How should I model this situation?
I need to store different metrics about various companies. These will be present for every company:
- revenue
- ebitda
- cash
- receivables
- employees
- debt
each one has attributes such as:
- classification - is this the actual #, or an estimated one?
- amount in cents
- the date this value is relevant to
(and some other areas that might not be related)
- who it was entered by
- who it was approved by
However, I also need to allow users to create custom metrics, and capture these other things. For example, someone monitoring this company could want to record monthly users signups of a specific company.
It's safe to assume the majority of this will be time-series data, but not necessarily everything will be.
Here are my questions, starting with most-meta and going more granular:
How do I approach designing the way all this data is stored?
The crux of the question is that this data is sort of fundamentally unstructured, so where should the structure reside?
Are the areas I know I want to store different than the ones I don't, or should I build a way to have anything and then hardcode in the behavior for the metrics I know I'll want to record?
Here's the path my mind leads me down, by table:
class Company.rb < ActiveRecord::Base
has_many :company_metrics
end
class CompanyMetric < ActiveRecord::Base
belongs_to :company
has_many :metric_attributes
end
class Attribute < ActiveRecord::Base
belongs_to :company_metric
belong_to :%(value_name_table)
end
Now these attributes can basically be stored one of several ways:
1) integer (or boolean) (for most everything)
2) bigint (for $$)
3) decimal (for %'s)
4) text
and also, a date will need to be stored at some level
Or is this a situation when I'd want to leverage ducktyping to the extreme? Define a model that serves as the sort of abstract interface to the variety of concrete instances of all the metrics in the db? (sorry for using java terms)
Companies need to be independent of how its metrics are created, composed, and represented. I also want metrics to behave on behalf of only one company.
class Metric
attr_accessor :relevance_date, :value, :value_type
def initialize(company:, metric_name)
#finds company
#grabs appropriate metric from aforementioned structure
#creates metric object
end
end
class Company << ActiveRecord::Base
def metric(metric_name)
Metric.new(self, metric_name)
end
end
This is making assumptions about the structure of the metrics I'll be storing. Ultimately, the way I'll want to use them most of the time is as a point in an array of time-series data so they can turn into graphs, or plug in calculations. So I think expecting stuff to behave like:
metric.relevance_date
metric.value
metric.value_type
Is reasonable.
I think your second post outlines a pretty good storage mechanism. You obviously want to actually make that a database backed model with a company_id
on it so you don't have to make up the metric and initialize methods since ActiveRecord takes care of that for you.

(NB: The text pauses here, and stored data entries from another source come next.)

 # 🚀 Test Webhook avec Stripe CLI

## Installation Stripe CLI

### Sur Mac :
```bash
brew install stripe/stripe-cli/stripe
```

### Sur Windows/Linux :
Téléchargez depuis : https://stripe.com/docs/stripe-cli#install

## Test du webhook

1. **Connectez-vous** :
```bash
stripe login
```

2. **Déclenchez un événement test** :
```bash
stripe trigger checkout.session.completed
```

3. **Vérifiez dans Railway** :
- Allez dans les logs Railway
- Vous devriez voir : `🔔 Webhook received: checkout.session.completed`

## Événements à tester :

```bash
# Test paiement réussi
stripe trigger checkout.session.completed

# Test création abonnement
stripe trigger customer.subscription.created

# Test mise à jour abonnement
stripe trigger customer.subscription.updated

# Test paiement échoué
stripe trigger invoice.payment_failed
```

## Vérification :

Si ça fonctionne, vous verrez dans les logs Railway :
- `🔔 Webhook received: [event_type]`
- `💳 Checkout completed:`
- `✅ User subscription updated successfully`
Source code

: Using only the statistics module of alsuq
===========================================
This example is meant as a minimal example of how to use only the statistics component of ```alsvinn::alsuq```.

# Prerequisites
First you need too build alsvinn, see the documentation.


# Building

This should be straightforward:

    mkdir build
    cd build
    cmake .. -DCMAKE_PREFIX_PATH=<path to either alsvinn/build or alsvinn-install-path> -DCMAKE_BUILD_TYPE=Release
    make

The trouble will be that if you want to actually query these things efficiently, you'll struggle. Each different datatype will be best stored as a string, because you can always convert things to and from the string type. However that means you can't query against these by data. Only the metadata columns will be useful for sorting and filtering the metric entries. There will be a good amount of Ruby processing to convert from string to date, decimal, int, etc.
If you need to, you could store these as separate tables, one for each datatype, so that you can store native datatypes in the database. Obviously, this is a case where a SQL database isn't ideal.